◆ AIM OF THE TASK
Please print the entries below exactly, from the line with "तैरेवमुक्तो भगवान्मनुः स्वायम्भुवोऽब्रवीत्" through the line with "विशुद्ध्येदात्मशुद्ध्यर्थं त्रिरात्रं तु", including both of those lines and leaving out all others.

········

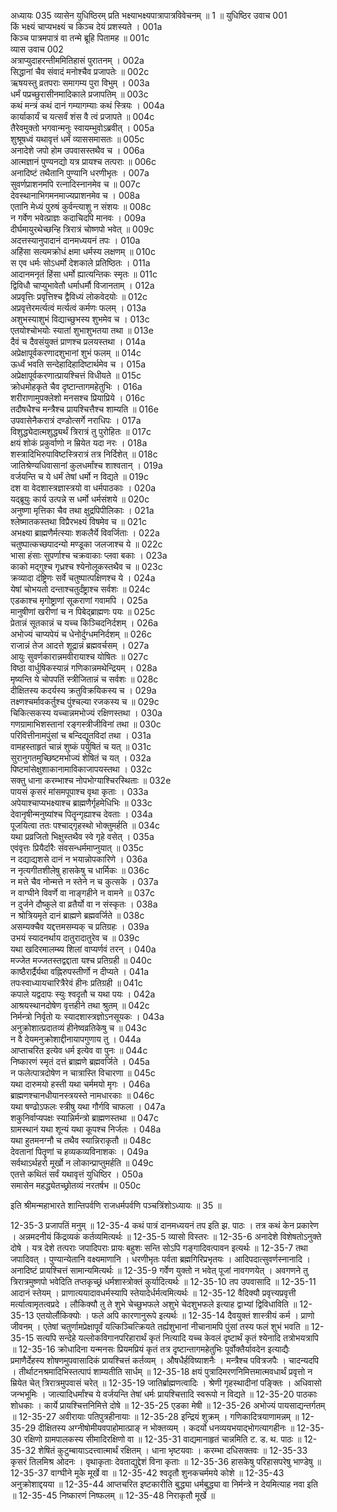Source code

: अध्यायः 035
व्यासेन युधिष्ठिरम् प्रति भक्ष्याभक्ष्यपात्रापात्रविवेचनम् ॥ 1 ॥
युधिष्ठिर उवाच 	001  
किं भक्ष्यं चाप्यभक्ष्यं च किञ्च देयं प्रशस्यते ।	001a  
किञ्च पात्रमपात्रं वा तन्मे ब्रूहि पितामह ॥	001c  
व्यास उवाच 	002  
अत्राप्युदाहरन्तीममितिहासं पुरातनम् ।	002a  
सिद्धानां चैव संवादं मनोश्चैव प्रजापतेः ॥	002c  
ऋषयस्तु व्रतपराः समागम्य पुरा विभुम् ।	003a  
धर्मं पप्रच्छुरासीनमादिकाले प्रजापतिम् ॥	003c  
कथं मन्त्रं कथं दानं गम्यागम्याः कथं स्त्रियः ।	004a  
कार्याकार्यं च यत्सर्वं शंस वै त्वं प्रजापते ॥	004c  
तैरेवमुक्तो भगवान्मनुः स्वायम्भुवोऽब्रवीत् ।	005a  
शुश्रूषध्वं यथावृत्तं धर्मं व्याससमासतः ॥	005c  
अनादेशे जपो होम उपवासस्तथैव च ।	006a  
आत्मज्ञानं पुण्यनद्यो यत्र प्रायश्च तत्पराः ॥	006c  
अनादिष्टं तथैतानि पुण्यानि धरणीभृतः ।	007a  
सुवर्णप्राशनमपि रत्नादिस्नानमेव च ॥	007c  
देवस्थानाभिगमनमाज्यप्राशनमेव च ।	008a  
एतानि मेध्यं पुरुषं कुर्वन्त्याशु न संशयः ॥	008c  
न गर्वेण भवेत्प्राज्ञः कदाचिदपि मानवः ।	009a  
दीर्घमायुरथेच्छन्हि त्रिरात्रं चोष्णपो भवेत् ॥	009c  
अदत्तस्यानुपादानं दानमध्ययनं तपः ।	010a  
अहिंसा सत्यमक्रोधं क्षमा धर्मस्य लक्षणम् ॥	010c  
स एव धर्मः सोऽधर्मो देशकाले प्रतिष्ठितः ।	011a  
आदानमनृतं हिंसा धर्मो ह्यात्यन्तिकः स्मृतः ॥	011c  
द्विविधौ चाप्युभावेतौ धर्माधर्मौ विजानताम् ।	012a  
अप्रवृत्तिः प्रवृत्तिश्च द्वैविध्यं लोकवेदयोः ॥	012c  
अप्रवृत्तेरमर्त्यत्वं मर्त्यत्वं कर्मणः फलम् ।	013a  
अशुभस्याशुभं विद्याच्छुभस्य शुभमेव च ।	013c  
एतयोश्चोभयोः स्यातां शुभाशुभतया तथा ॥	013e  
दैवं च दैवसंयुक्तं प्राणश्च प्रलयस्तथा ।	014a  
अप्रेक्षापूर्वकरणादशुभानां शुभं फलम् ॥	014c  
ऊर्ध्वं भवति सन्देहादिहादिष्टार्थमेव च ।	015a  
अप्रेक्षापूर्वकरणात्प्रायश्चित्तं विधीयते ॥	015c  
क्रोधमोहकृते चैव दृष्टान्तागमहेतुभिः ।	016a  
शरीराणामुपक्लेशो मनसश्च प्रियाप्रिये ।	016c  
तदौषधैश्च मन्त्रैश्च प्रायश्चित्तैश्च शाम्यति ॥	016e  
उपवासेनैकरात्रं दण्डोत्सर्गे नराधिपः ।	017a  
विशुद्ध्येदात्मशुद्ध्यर्थं त्रिरात्रं तु पुरोहितः ॥	017c  
क्षयं शोकं प्रकुर्वाणो न म्रियेत यदा नरः ।	018a  
शस्त्रादिभिरुपाविष्टस्त्रिरात्रं तत्र निर्दिशेत् ॥	018c  
जातिश्रेण्यधिवासानां कुलधर्मांश्च शाश्वतान् ।	019a  
वर्जयन्ति च ये धर्मं तेषां धर्मो न विद्यते ॥	019c  
दश वा वेदशास्त्रज्ञास्त्रयो वा धर्मपाठकाः ।	020a  
यद्ब्रूयुः कार्य उत्पन्ने स धर्मो धर्मसंशये ॥	020c  
अनुष्णा मृत्तिका चैव तथा क्षुद्रपिपीलिकाः ।	021a  
श्लेष्मातकस्तथा विप्रैरभक्ष्यं विषमेव च ॥	021c  
अभक्ष्या ब्राह्मणैर्मत्स्याः शकलैर्ये विवर्जिताः ।	022a  
चतुष्पात्कच्छपादन्यो मण्डूका जलजाश्च ये ॥	022c  
भासा हंसाः सुपर्णाश्च चक्रवाकाः प्लवा बकाः ।	023a  
काको मद्गुश्च गृध्रश्च श्येनोलूकस्तथैव च ॥	023c  
क्रव्यादा दंष्ट्रिणः सर्वे चतुष्पात्पक्षिणश्च ये ।	024a  
येषां चोभयतो दन्ताश्चतुर्दंष्ट्राश्च सर्वशः ॥	024c  
एडकाश्च मृगोष्ट्राणां सूकराणां गवामपि ।	025a  
मानुषीणां खरीणां च न पिबेद्ब्राह्मणः पयः ॥	025c  
प्रेतान्नं सूतकान्नं च यच्च किञ्चिदनिर्दशम् ।	026a  
अभोज्यं चाप्यपेयं च धेनोर्दुग्धमनिर्दशम् ॥	026c  
राजान्नं तेज आदत्ते शूद्रान्नं ब्रह्मवर्चसम् ।	027a  
आयुः सुवर्णकारान्नमवीरायाश्च योषितः ॥	027c  
विष्ठा वार्धुषिकस्यान्नं गणिकान्नमथेन्द्रियम् ।	028a  
मृष्यन्ति ये चोपपतिं स्त्रीजितान्नं च सर्वशः ॥	028c  
दीक्षितस्य कदर्यस्य क्रतुविक्रयिकस्य च ।	029a  
तक्ष्णश्चर्मावकर्तुश्च पुंश्चल्या रजकस्य च ॥	029c  
चिकित्सकस्य यच्चान्नमभोज्यं रक्षिणस्तथा ।	030a  
गणग्रामाभिशस्तानां रङ्गस्त्रीजीविनां तथा ॥	030c  
परिवित्तीनामपुंसां च बन्दिद्यूतविदां तथा ।	031a  
वामहस्ताहृतं चान्नं शुष्कं पर्युषितं च यत् ॥	031c  
सुरानुगतमुच्छिष्टमभोज्यं शेषितं च यत् ।	032a  
पिष्टमांसेक्षुशाकानामाविकाजापयस्तथा ।	032c  
सक्तु धाना करम्भाश्च नोपभोग्याश्चिरस्थिताः ॥	032e  
पायसं कृसरं मांसमपूपाश्च वृथा कृताः ।	033a  
अपेयाश्चाप्यभक्ष्याश्च ब्राह्मणैर्गृहमेधिभिः ॥	033c  
देवानृषीन्मनुष्यांश्च पितॄन्गृह्याश्च देवताः ।	034a  
पूजयित्वा ततः पश्चाद्गृहस्थो भोक्तुमर्हति ॥	034c  
यथा प्रव्रजितो भिक्षुस्तथैव स्वे गृहे वसेत् ।	035a  
एवंवृत्तः प्रियैर्दारैः संवसन्धर्ममाप्नुयात् ॥	035c  
न दद्याद्यशसे दानं न भयान्नोपकारिणे ।	036a  
न नृत्यगीतशीलेषु हासकेषु च धार्मिकः ॥	036c  
न मत्ते चैव नोन्मत्ते न स्तेने न च कुत्सके ।	037a  
न वाग्घीने विवर्णे वा नाङ्गहीने न वामने ॥	037c  
न दुर्जने दौष्कुले वा व्रतैर्यो वा न संस्कृतः ।	038a  
न श्रोत्रियमृते दानं ब्राह्मणे ब्रह्मवर्जिते ॥	038c  
असम्यक्चैव यद्दत्तमसम्यक् च प्रतिग्रहः ।	039a  
उभयं स्यादनर्थाय दातुरादातुरेव च ॥	039c  
यथा खदिरमालम्ब्य शिलां वाप्यर्णवं तरन् ।	040a  
मज्जेत मज्जतस्तद्वद्दाता यश्च प्रतिग्रही ॥	040c  
काष्ठैरार्द्रैर्यथा वह्निरुपस्तीर्णो न दीप्यते ।	041a  
तपःस्वाध्यायचारित्रैरेवं हीनः प्रतिग्रही ॥	041c  
कपाले यद्वदापः स्युः श्वदृतौ च यथा पयः ।	042a  
आश्रयस्थानदोषेण वृत्तहीने तथा श्रुतम् ॥	042c  
निर्मन्त्रो निर्वृतो यः स्यादशास्त्रज्ञोऽनसूयकः ।	043a  
अनुक्रोशात्प्रदातव्यं हीनेष्वव्रतिकेषु च ॥	043c  
न वै देयमनुक्रोशाद्दीनायापगुणाय तु ।	044a  
आप्ताचरित इत्येव धर्म इत्येव वा पुनः ॥	044c  
निष्कारणं स्मृतं दत्तं ब्राह्मणे ब्रह्मवर्जिते ।	045a  
न फलेत्पात्रदोषेण न चात्रास्ति विचारणा ॥	045c  
यथा दारुमयो हस्ती यथा चर्ममयो मृगः ।	046a  
ब्राह्मणश्चानधीयानस्त्रयस्ते नामधारकाः ॥	046c  
यथा षण्ढोऽफलः स्त्रीषु यथा गौर्गवि चाफला ।	047a  
शकुनिर्वाप्यपक्षः स्यान्निर्मन्त्रो ब्राह्मणस्तथा ॥	047c  
ग्रामस्थानं यथा शून्यं यथा कूपश्च निर्जलः ।	048a  
यथा हुतमनग्नौ च तथैव स्यान्निराकृतौ ॥	048c  
देवतानां पितॄणां च हव्यकव्यविनाशकः ।	049a  
सर्वथाऽर्थहरो मूर्खो न लोकान्प्राप्तुमर्हति ॥	049c  
एतत्ते कथितं सर्वं यथावृत्तं युधिष्ठिर ।	050a  
समासेन महद्ध्येतच्छ्रोतव्यं नरतर्षभ ॥ 	050c  

इति श्रीमन्महाभारते शान्तिपर्वणि राजधर्मपर्वणि पञ्चत्रिंशोऽध्यायः ॥ 35 ॥

12-35-3 प्रजापतिं मनुम् ॥ 12-35-4 कथं पात्रं दानमध्ययनं तप इति झ. पाठः । तत्र कथं केन प्रकारेण । अन्नमदनीयं किंद्रव्यकं कर्तव्यमित्यर्थः ॥ 12-35-5 व्यासो विस्तरः ॥ 12-35-6 अनादेशे विशेषतोऽनुक्ते दोषे । यत्र देशे तत्पराः जपादिपराः प्रायः बहुशः सन्ति सोऽपि गङ्गादिवत्पावन इत्यर्थः ॥ 12-35-7 तथा जपादिवत् । पुण्यान्येतानि वक्ष्यमाणानि । धरणीभृतः पर्वता ब्रह्मगिरिप्रभृतयः । आदिपदात्सुवर्णस्नानादि । अनादिष्टं प्रायश्चित्तं सामान्यमित्यर्थः ॥ 12-35-9 गर्वेण युक्तो न भवेत् पूजां नावगणयेत् । अवगणने तु त्रिरात्रमुष्णपो भवेदिति तप्तकृच्छ्रं धर्मशास्त्रोक्तं कुर्यादित्यर्थः ॥ 12-35-10 तप उपवासादि ॥ 12-35-11 आदानं स्तेयम् । प्राणात्ययादावधर्मस्यापि स्तेयादेर्धर्मत्वमित्यर्थः ॥ 12-35-12 वैदिक्यौ प्रवृत्त्यप्रवृत्ती मर्त्यात्वामृतत्वप्रदे । लौकिक्यौ तु ते शुभे चेच्छुभफले अशुभे चेदशुभफले इत्याह द्वाभ्यां द्विविधाविति ॥ 12-35-13 एतयोर्लौकिक्योः । फले अपि कारणानुरूपे इत्यर्थः ॥ 12-35-14 दैवयुक्तं शास्त्रीयं कर्म । प्राणो जीवनम् । एतेषां चतुर्णामप्रेक्षापूर्वं यत्किञ्चित्क्रियते तर्ह्यशुभानां नीचानामपि पुंसां तस्य फलं शुभं भवति ॥ 12-35-15 सत्यपि सन्देहे यल्लोकविगानपरिहारार्थं कृतं नित्यादि यच्च केवलं दृष्टार्थं कृतं श्येनादि तत्रोभयत्रापि ॥ 12-35-16 क्रोधादिना यन्मनसः प्रियमप्रियं कृतं तत्र दृष्टान्तागमहेतुभिः पूर्वोक्तैर्यावदेन इत्याद्यैः प्रमाणैर्देहस्य शोषणमुपवासादिकं प्रायश्चित्तं कर्तव्यम् । औषधैर्हविष्याशनैः । मन्त्रैश्च पवित्रजपैः । चादन्यदपि । तीर्थाटनश्रमादिभिस्तत्पापं शाम्यतीति सार्धम् ॥ 12-35-18 क्षयं पुत्रादिमरणनिमित्तमात्मवधार्थं प्रवृत्तो न म्रियेत चेत् त्रिरात्रमुपवासं चरेत् ॥ 12-35-19 जातिर्ब्राह्मणत्वादिः । श्रेणी गृहस्थादीनां पङ्क्तिः । अधिवासो जन्भभूमिः । जात्यादिधर्मांश्च ये वर्जयन्ति तेषां धर्मः प्रायश्चित्तादि स्वरूपो न विद्यते ॥ 12-35-20 पाठकाः शोधकाः । कार्ये प्रायश्चित्तनिमित्ते दोषे ॥ 12-35-25 एडका मेषी ॥ 12-35-26 अभोज्यं पायसाद्यन्तर्गतम् ॥ 12-35-27 अवीरायाः पतिपुत्रहीनायाः ॥ 12-35-28 इन्द्रियं शुक्रम् । गणिकादित्रयाणामन्नम् ॥ 12-35-29 दीक्षितस्य अग्नीषोमीयवपाहोमात्प्राङ् न भोक्तव्यम् । कदर्यो धनव्ययभयाद्भोगत्यागहीनः ॥ 12-35-30 रक्षिणो ग्रामपालकस्य सीमादिरक्षिणो वा ॥ 12-35-31 वाद्यमानाहृतं चान्नमिति ट. ड. थ. पाठः ॥ 12-35-32 शेषितं कुटुम्बायाऽदत्त्वात्मार्थं रक्षितम् । धाना भृष्टयवाः । करम्भा दधिसक्तवः ॥ 12-35-33 कृसरं तिलमिश्र ओदनः । वृथाकृताः देवताद्युद्देशं विना कृताः ॥ 12-35-36 हासकेषु परिहासपरेषु भाण्डेषु ॥ 12-35-37 वाग्घीने मूके मूर्खे वा ॥ 12-35-42 श्वदृतौ शुनकचर्ममये कोशे ॥ 12-35-43 अनुक्रोशाद्दयया ॥ 12-35-44 आप्तचरित इष्टकारीति बुद्ध्या धर्मबुद्ध्या वा निर्मन्त्रे न देयमित्याह नवा इति ॥ 12-35-45 निष्कारणं निष्फलम् ॥ 12-35-48 निराकृतौ मूर्खे ॥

········

◆ RESPONSE BOX
तैरेवमुक्तो भगवान्मनुः स्वायम्भुवोऽब्रवीत् ।	005a  
शुश्रूषध्वं यथावृत्तं धर्मं व्याससमासतः ॥	005c  
अनादेशे जपो होम उपवासस्तथैव च ।	006a  
आत्मज्ञानं पुण्यनद्यो यत्र प्रायश्च तत्पराः ॥	006c  
अनादिष्टं तथैतानि पुण्यानि धरणीभृतः ।	007a  
सुवर्णप्राशनमपि रत्नादिस्नानमेव च ॥	007c  
देवस्थानाभिगमनमाज्यप्राशनमेव च ।	008a  
एतानि मेध्यं पुरुषं कुर्वन्त्याशु न संशयः ॥	008c  
न गर्वेण भवेत्प्राज्ञः कदाचिदपि मानवः ।	009a  
दीर्घमायुरथेच्छन्हि त्रिरात्रं चोष्णपो भवेत् ॥	009c  
अदत्तस्यानुपादानं दानमध्ययनं तपः ।	010a  
अहिंसा सत्यमक्रोधं क्षमा धर्मस्य लक्षणम् ॥	010c  
स एव धर्मः सोऽधर्मो देशकाले प्रतिष्ठितः ।	011a  
आदानमनृतं हिंसा धर्मो ह्यात्यन्तिकः स्मृतः ॥	011c  
द्विविधौ चाप्युभावेतौ धर्माधर्मौ विजानताम् ।	012a  
अप्रवृत्तिः प्रवृत्तिश्च द्वैविध्यं लोकवेदयोः ॥	012c  
अप्रवृत्तेरमर्त्यत्वं मर्त्यत्वं कर्मणः फलम् ।	013a  
अशुभस्याशुभं विद्याच्छुभस्य शुभमेव च ।	013c  
एतयोश्चोभयोः स्यातां शुभाशुभतया तथा ॥	013e  
दैवं च दैवसंयुक्तं प्राणश्च प्रलयस्तथा ।	014a  
अप्रेक्षापूर्वकरणादशुभानां शुभं फलम् ॥	014c  
ऊर्ध्वं भवति सन्देहादिहादिष्टार्थमेव च ।	015a  
अप्रेक्षापूर्वकरणात्प्रायश्चित्तं विधीयते ॥	015c  
क्रोधमोहकृते चैव दृष्टान्तागमहेतुभिः ।	016a  
शरीराणामुपक्लेशो मनसश्च प्रियाप्रिये ।	016c  
तदौषधैश्च मन्त्रैश्च प्रायश्चित्तैश्च शाम्यति ॥	016e  
उपवासेनैकरात्रं दण्डोत्सर्गे नराधिपः ।	017a  
विशुद्ध्येदात्मशुद्ध्यर्थं त्रिरात्रं तु पुरोहितः ॥	017c  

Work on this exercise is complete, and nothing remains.